#### [WHAT THIS TASK INVOLVES]
Answer with the exact lines of the following material from the one containing "adquirido durante mi" through the one containing "diseñado e implementado", both end lines included.

● ● ●

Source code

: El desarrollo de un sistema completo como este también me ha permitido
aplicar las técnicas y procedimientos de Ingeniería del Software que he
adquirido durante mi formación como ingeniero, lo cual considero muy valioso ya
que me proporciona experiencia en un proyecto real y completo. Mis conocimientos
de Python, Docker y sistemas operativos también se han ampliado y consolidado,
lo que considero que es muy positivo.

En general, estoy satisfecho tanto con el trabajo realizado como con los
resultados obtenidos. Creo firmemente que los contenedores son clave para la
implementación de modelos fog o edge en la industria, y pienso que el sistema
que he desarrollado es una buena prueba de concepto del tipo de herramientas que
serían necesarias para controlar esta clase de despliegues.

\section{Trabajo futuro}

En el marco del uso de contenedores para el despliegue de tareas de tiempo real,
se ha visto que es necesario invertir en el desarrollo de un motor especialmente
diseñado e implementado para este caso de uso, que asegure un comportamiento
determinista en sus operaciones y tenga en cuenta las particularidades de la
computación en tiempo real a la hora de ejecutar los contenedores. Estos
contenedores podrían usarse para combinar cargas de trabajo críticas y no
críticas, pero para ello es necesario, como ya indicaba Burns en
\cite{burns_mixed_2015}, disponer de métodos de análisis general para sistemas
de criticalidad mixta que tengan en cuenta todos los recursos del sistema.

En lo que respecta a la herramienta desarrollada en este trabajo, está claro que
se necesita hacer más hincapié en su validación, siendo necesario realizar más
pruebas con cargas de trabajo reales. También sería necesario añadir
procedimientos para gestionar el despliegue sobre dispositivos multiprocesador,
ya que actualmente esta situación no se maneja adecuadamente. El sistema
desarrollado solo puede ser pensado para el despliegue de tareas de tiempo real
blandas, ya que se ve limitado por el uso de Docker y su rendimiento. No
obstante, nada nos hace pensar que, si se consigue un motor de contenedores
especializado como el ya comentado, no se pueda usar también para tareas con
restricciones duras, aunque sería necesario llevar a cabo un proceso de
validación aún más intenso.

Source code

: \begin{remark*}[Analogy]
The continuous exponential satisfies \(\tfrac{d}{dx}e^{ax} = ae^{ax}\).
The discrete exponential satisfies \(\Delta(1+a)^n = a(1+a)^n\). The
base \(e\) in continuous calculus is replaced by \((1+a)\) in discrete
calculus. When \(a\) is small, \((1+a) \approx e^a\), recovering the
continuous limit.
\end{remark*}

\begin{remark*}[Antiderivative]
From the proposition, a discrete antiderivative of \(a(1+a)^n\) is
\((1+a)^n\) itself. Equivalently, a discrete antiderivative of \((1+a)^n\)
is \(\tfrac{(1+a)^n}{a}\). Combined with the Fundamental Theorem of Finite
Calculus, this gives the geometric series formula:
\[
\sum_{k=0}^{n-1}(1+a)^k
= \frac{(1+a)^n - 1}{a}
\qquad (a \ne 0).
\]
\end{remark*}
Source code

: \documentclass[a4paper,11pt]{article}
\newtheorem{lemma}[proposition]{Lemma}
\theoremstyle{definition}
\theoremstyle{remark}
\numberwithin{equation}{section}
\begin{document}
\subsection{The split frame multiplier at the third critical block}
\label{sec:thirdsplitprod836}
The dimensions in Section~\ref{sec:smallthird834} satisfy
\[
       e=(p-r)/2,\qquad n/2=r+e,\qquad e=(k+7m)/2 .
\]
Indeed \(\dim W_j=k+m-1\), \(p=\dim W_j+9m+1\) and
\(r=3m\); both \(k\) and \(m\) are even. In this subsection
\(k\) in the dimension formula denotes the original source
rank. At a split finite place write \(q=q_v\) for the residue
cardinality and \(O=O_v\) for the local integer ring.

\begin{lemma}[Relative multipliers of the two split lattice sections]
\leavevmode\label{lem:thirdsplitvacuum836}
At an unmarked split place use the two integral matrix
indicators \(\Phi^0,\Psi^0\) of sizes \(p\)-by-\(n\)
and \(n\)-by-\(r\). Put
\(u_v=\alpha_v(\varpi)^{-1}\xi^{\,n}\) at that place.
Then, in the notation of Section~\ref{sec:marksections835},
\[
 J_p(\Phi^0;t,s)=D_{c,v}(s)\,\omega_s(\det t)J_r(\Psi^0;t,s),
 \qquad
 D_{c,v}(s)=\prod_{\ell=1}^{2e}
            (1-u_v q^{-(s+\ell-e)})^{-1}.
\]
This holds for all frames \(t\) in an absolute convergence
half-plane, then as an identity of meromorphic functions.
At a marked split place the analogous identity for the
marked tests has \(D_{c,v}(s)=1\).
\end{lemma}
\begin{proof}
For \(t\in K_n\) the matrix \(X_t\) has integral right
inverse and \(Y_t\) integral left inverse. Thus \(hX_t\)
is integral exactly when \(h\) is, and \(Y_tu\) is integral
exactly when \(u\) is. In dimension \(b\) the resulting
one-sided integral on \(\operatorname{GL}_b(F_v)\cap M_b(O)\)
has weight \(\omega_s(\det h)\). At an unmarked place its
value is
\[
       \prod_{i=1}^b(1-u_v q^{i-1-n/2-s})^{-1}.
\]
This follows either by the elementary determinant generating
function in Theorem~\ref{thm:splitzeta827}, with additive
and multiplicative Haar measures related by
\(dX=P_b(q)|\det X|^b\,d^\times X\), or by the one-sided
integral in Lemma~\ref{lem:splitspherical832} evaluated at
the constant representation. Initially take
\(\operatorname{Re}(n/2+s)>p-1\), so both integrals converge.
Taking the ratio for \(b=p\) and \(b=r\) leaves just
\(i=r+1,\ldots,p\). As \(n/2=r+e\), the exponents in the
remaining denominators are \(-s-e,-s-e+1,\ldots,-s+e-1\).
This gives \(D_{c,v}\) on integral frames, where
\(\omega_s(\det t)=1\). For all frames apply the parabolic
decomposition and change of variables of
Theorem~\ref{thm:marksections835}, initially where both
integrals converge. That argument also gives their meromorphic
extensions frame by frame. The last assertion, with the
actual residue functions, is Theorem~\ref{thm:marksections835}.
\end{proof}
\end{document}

● ● ●

#### [EXPECTED OUTPUT]
adquirido durante mi formación como ingeniero, lo cual considero muy valioso ya
que me proporciona experiencia en un proyecto real y completo. Mis conocimientos
de Python, Docker y sistemas operativos también se han ampliado y consolidado,
lo que considero que es muy positivo.

En general, estoy satisfecho tanto con el trabajo realizado como con los
resultados obtenidos. Creo firmemente que los contenedores son clave para la
implementación de modelos fog o edge en la industria, y pienso que el sistema
que he desarrollado es una buena prueba de concepto del tipo de herramientas que
serían necesarias para controlar esta clase de despliegues.

\section{Trabajo futuro}

En el marco del uso de contenedores para el despliegue de tareas de tiempo real,
se ha visto que es necesario invertir en el desarrollo de un motor especialmente
diseñado e implementado para este caso de uso, que asegure un comportamiento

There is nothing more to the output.